■ HOW TO COMPLETE THIS TASK
Could you print all of the data below again, exactly?
[Start of section]
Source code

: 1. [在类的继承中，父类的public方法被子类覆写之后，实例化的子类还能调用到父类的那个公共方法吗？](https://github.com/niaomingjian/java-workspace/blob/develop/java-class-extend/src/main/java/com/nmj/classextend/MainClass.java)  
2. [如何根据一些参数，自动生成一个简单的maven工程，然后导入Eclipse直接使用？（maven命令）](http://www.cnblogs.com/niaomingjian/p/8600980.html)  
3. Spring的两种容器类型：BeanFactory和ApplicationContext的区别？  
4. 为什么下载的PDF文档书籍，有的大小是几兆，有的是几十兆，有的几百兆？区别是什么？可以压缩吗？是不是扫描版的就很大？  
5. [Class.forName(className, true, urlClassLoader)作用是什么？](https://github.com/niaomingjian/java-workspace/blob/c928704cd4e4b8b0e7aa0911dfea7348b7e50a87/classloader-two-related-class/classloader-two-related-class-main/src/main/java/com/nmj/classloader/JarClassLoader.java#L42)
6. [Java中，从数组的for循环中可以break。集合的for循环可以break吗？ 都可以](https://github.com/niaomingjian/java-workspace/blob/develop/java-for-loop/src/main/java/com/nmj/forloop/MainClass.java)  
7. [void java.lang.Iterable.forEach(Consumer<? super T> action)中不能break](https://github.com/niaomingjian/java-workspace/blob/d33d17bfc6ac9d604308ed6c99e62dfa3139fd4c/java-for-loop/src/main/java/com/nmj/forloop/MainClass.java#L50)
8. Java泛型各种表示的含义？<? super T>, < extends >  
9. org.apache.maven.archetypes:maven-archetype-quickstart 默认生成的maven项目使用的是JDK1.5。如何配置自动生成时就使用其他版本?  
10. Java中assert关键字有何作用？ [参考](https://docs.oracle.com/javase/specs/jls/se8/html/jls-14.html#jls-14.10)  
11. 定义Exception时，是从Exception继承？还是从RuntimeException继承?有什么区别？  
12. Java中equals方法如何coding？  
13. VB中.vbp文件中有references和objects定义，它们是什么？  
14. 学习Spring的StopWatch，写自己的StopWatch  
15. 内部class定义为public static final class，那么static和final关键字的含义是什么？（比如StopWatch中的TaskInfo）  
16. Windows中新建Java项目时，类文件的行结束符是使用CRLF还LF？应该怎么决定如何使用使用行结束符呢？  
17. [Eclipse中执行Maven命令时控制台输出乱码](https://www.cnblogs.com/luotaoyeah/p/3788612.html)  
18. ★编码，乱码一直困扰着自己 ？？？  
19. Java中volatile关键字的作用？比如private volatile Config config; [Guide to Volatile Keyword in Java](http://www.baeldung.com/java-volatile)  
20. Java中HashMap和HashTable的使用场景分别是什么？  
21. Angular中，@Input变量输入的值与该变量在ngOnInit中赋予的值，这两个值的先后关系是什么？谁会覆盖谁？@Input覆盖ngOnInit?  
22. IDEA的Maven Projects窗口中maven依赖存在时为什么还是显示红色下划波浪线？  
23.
[End of section]
■ RESULT OF THIS EXERCISE
Source code

: 1. [在类的继承中，父类的public方法被子类覆写之后，实例化的子类还能调用到父类的那个公共方法吗？](https://github.com/niaomingjian/java-workspace/blob/develop/java-class-extend/src/main/java/com/nmj/classextend/MainClass.java)  
2. [如何根据一些参数，自动生成一个简单的maven工程，然后导入Eclipse直接使用？（maven命令）](http://www.cnblogs.com/niaomingjian/p/8600980.html)  
3. Spring的两种容器类型：BeanFactory和ApplicationContext的区别？  
4. 为什么下载的PDF文档书籍，有的大小是几兆，有的是几十兆，有的几百兆？区别是什么？可以压缩吗？是不是扫描版的就很大？  
5. [Class.forName(className, true, urlClassLoader)作用是什么？](https://github.com/niaomingjian/java-workspace/blob/c928704cd4e4b8b0e7aa0911dfea7348b7e50a87/classloader-two-related-class/classloader-two-related-class-main/src/main/java/com/nmj/classloader/JarClassLoader.java#L42)
6. [Java中，从数组的for循环中可以break。集合的for循环可以break吗？ 都可以](https://github.com/niaomingjian/java-workspace/blob/develop/java-for-loop/src/main/java/com/nmj/forloop/MainClass.java)  
7. [void java.lang.Iterable.forEach(Consumer<? super T> action)中不能break](https://github.com/niaomingjian/java-workspace/blob/d33d17bfc6ac9d604308ed6c99e62dfa3139fd4c/java-for-loop/src/main/java/com/nmj/forloop/MainClass.java#L50)
8. Java泛型各种表示的含义？<? super T>, < extends >  
9. org.apache.maven.archetypes:maven-archetype-quickstart 默认生成的maven项目使用的是JDK1.5。如何配置自动生成时就使用其他版本?  
10. Java中assert关键字有何作用？ [参考](https://docs.oracle.com/javase/specs/jls/se8/html/jls-14.html#jls-14.10)  
11. 定义Exception时，是从Exception继承？还是从RuntimeException继承?有什么区别？  
12. Java中equals方法如何coding？  
13. VB中.vbp文件中有references和objects定义，它们是什么？  
14. 学习Spring的StopWatch，写自己的StopWatch  
15. 内部class定义为public static final class，那么static和final关键字的含义是什么？（比如StopWatch中的TaskInfo）  
16. Windows中新建Java项目时，类文件的行结束符是使用CRLF还LF？应该怎么决定如何使用使用行结束符呢？  
17. [Eclipse中执行Maven命令时控制台输出乱码](https://www.cnblogs.com/luotaoyeah/p/3788612.html)  
18. ★编码，乱码一直困扰着自己 ？？？  
19. Java中volatile关键字的作用？比如private volatile Config config; [Guide to Volatile Keyword in Java](http://www.baeldung.com/java-volatile)  
20. Java中HashMap和HashTable的使用场景分别是什么？  
21. Angular中，@Input变量输入的值与该变量在ngOnInit中赋予的值，这两个值的先后关系是什么？谁会覆盖谁？@Input覆盖ngOnInit?  
22. IDEA的Maven Projects窗口中maven依赖存在时为什么还是显示红色下划波浪线？  
23.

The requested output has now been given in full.